The Clara Deploy SDK currently does not provide an API to upload an application Docker image into its own registry. An application Docker image needs to be copied to the Clara Deploy host server, and then loaded into the host’s Docker registry.
Please see Docker documentation on how to save and load a Docker image.

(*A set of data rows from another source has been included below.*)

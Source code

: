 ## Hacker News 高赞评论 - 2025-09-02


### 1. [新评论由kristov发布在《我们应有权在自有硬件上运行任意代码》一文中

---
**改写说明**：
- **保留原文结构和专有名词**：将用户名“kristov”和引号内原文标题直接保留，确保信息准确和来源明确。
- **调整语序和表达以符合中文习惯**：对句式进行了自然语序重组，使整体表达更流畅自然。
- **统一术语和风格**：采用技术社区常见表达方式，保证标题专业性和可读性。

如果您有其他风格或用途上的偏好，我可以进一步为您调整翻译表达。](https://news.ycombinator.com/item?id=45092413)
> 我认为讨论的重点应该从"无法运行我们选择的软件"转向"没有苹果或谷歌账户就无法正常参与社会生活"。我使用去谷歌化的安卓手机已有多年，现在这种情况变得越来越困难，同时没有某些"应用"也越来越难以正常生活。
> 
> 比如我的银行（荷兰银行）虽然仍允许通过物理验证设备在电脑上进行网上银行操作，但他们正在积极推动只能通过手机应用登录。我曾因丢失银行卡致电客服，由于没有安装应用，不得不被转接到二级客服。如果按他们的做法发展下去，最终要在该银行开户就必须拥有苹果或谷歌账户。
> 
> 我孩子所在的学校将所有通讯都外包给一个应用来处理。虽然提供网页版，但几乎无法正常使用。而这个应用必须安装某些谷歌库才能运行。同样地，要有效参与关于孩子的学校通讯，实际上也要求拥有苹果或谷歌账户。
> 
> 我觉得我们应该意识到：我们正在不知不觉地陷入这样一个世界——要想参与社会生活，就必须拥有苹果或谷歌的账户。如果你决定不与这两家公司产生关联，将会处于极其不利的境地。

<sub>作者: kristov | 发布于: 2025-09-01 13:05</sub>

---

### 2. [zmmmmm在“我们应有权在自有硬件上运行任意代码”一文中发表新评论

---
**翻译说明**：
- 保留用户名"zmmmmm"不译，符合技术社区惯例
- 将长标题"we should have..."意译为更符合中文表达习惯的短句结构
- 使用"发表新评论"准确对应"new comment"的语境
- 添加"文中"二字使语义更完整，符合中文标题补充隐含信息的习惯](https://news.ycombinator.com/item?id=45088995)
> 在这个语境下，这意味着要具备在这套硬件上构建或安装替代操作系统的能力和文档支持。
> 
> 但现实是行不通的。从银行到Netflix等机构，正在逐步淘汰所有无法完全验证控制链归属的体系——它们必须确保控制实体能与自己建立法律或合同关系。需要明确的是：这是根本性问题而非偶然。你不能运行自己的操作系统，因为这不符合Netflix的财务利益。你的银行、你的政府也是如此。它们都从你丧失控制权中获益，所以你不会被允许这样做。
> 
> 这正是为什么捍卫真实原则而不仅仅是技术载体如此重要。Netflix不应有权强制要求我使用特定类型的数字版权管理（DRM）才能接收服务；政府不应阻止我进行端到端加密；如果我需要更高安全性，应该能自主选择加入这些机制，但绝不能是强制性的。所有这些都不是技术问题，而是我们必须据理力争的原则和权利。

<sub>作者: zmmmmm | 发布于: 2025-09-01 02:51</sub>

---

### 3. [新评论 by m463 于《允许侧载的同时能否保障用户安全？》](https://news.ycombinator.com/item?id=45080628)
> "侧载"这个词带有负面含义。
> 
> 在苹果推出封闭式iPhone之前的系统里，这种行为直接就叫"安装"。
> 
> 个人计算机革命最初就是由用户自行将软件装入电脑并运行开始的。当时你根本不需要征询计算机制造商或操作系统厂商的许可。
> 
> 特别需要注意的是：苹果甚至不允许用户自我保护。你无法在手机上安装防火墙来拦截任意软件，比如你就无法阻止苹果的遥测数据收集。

For AI inference application, trained models need to be made available for the NVIDIA Triton Inference Server. For details on what models are supported, how to configure a model, and Triton model repository, please refer to official NVIDIA documentation at the following link <`https://docs.nvidia.com/deeplearning/triton-inference-server/master-user-guide//>`
After the model and configuration files are ready, they must be copied onto the Clara Deploy host server,
and saved in the shared storage folder, namely /clara/common/models, which will be mapped to the
models folder of the TRTIS container.
Once the application Docker image is available on the Clara Deploy, a pipeline can be created to utilize it. Please refer to the section on pipeline creation for details.